* _Exercise details_
What lines of the data below include the word "gather"? Report them by copying each.

* _Material shown_

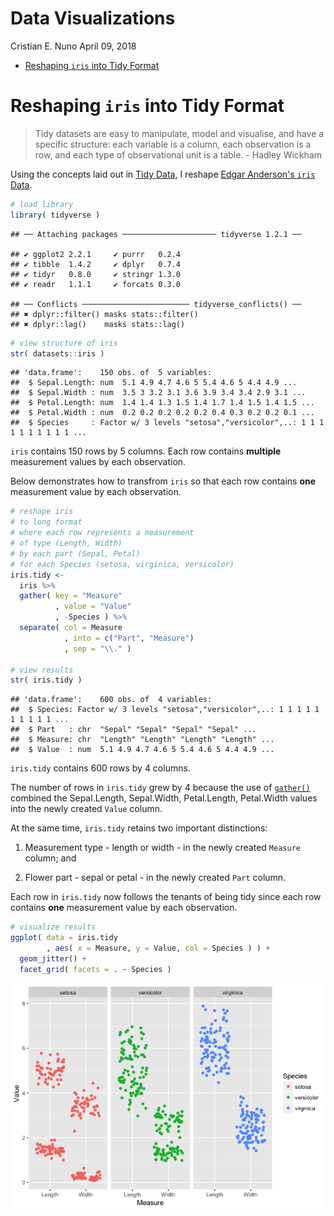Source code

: Data Visualizations
================
Cristian E. Nuno
April 09, 2018

-   [Reshaping `iris` into Tidy Format](#reshaping-iris-into-tidy-format)

Reshaping `iris` into Tidy Format
=================================

> Tidy datasets are easy to manipulate, model and visualise, and have a specific structure: each variable is a column, each observation is a row, and each type of observational unit is a table. - Hadley Wickham

Using the concepts laid out in [Tidy Data](http://vita.had.co.nz/papers/tidy-data.pdf), I reshape [Edgar Anderson's `iris` Data](https://stat.ethz.ch/R-manual/R-devel/library/datasets/html/iris.html).

``` r
# load library
library( tidyverse )
```

    ## ── Attaching packages ───────────────────── tidyverse 1.2.1 ──

    ## ✔ ggplot2 2.2.1     ✔ purrr   0.2.4
    ## ✔ tibble  1.4.2     ✔ dplyr   0.7.4
    ## ✔ tidyr   0.8.0     ✔ stringr 1.3.0
    ## ✔ readr   1.1.1     ✔ forcats 0.3.0

    ## ── Conflicts ──────────────────────── tidyverse_conflicts() ──
    ## ✖ dplyr::filter() masks stats::filter()
    ## ✖ dplyr::lag()    masks stats::lag()

``` r
# view structure of iris
str( datasets::iris )
```

    ## 'data.frame':    150 obs. of  5 variables:
    ##  $ Sepal.Length: num  5.1 4.9 4.7 4.6 5 5.4 4.6 5 4.4 4.9 ...
    ##  $ Sepal.Width : num  3.5 3 3.2 3.1 3.6 3.9 3.4 3.4 2.9 3.1 ...
    ##  $ Petal.Length: num  1.4 1.4 1.3 1.5 1.4 1.7 1.4 1.5 1.4 1.5 ...
    ##  $ Petal.Width : num  0.2 0.2 0.2 0.2 0.2 0.4 0.3 0.2 0.2 0.1 ...
    ##  $ Species     : Factor w/ 3 levels "setosa","versicolor",..: 1 1 1 1 1 1 1 1 1 1 ...

`iris` contains 150 rows by 5 columns. Each row contains **multiple** measurement values by each observation.

Below demonstrates how to transfrom `iris` so that each row contains **one** measurement value by each observation.

``` r
# reshape iris
# to long format
# where each row represents a measurement
# of type (Length, Width)
# by each part (Sepal, Petal)
# for each Species (setosa, virginica, versicolor)
iris.tidy <-
  iris %>%
  gather( key = "Measure"
          , value = "Value"
          , -Species ) %>% 
  separate( col = Measure
            , into = c("Part", "Measure")
            , sep = "\\." )

# view results
str( iris.tidy )
```

    ## 'data.frame':    600 obs. of  4 variables:
    ##  $ Species: Factor w/ 3 levels "setosa","versicolor",..: 1 1 1 1 1 1 1 1 1 1 ...
    ##  $ Part   : chr  "Sepal" "Sepal" "Sepal" "Sepal" ...
    ##  $ Measure: chr  "Length" "Length" "Length" "Length" ...
    ##  $ Value  : num  5.1 4.9 4.7 4.6 5 5.4 4.6 5 4.4 4.9 ...

`iris.tidy` contains 600 rows by 4 columns.

The number of rows in `iris.tidy` grew by 4 because the use of [`gather()`](https://www.rdocumentation.org/packages/tidyr/versions/0.8.0/topics/gather) combined the Sepal.Length, Sepal.Width, Petal.Length, Petal.Width values into the newly created `Value` column.

At the same time, `iris.tidy` retains two important distinctions:

1.  Measurement type - length or width - in the newly created `Measure` column; and

2.  Flower part - sepal or petal - in the newly created `Part` column.

Each row in `iris.tidy` now follows the tenants of being tidy since each row contains **one** measurement value by each observation.

``` r
# visualize results
ggplot( data = iris.tidy
        , aes( x = Measure, y = Value, col = Species ) ) +
  geom_jitter() +
  facet_grid( facets = . ~ Species )
```

![](README_files/figure-markdown_github/Visualize%20Tidy%20Iris-1.png)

* _Response to this exercise_
  gather( key = "Measure"
The number of rows in `iris.tidy` grew by 4 because the use of [`gather()`](https://www.rdocumentation.org/packages/tidyr/versions/0.8.0/topics/gather) combined the Sepal.Length, Sepal.Width, Petal.Length, Petal.Width values into the newly created `Value` column.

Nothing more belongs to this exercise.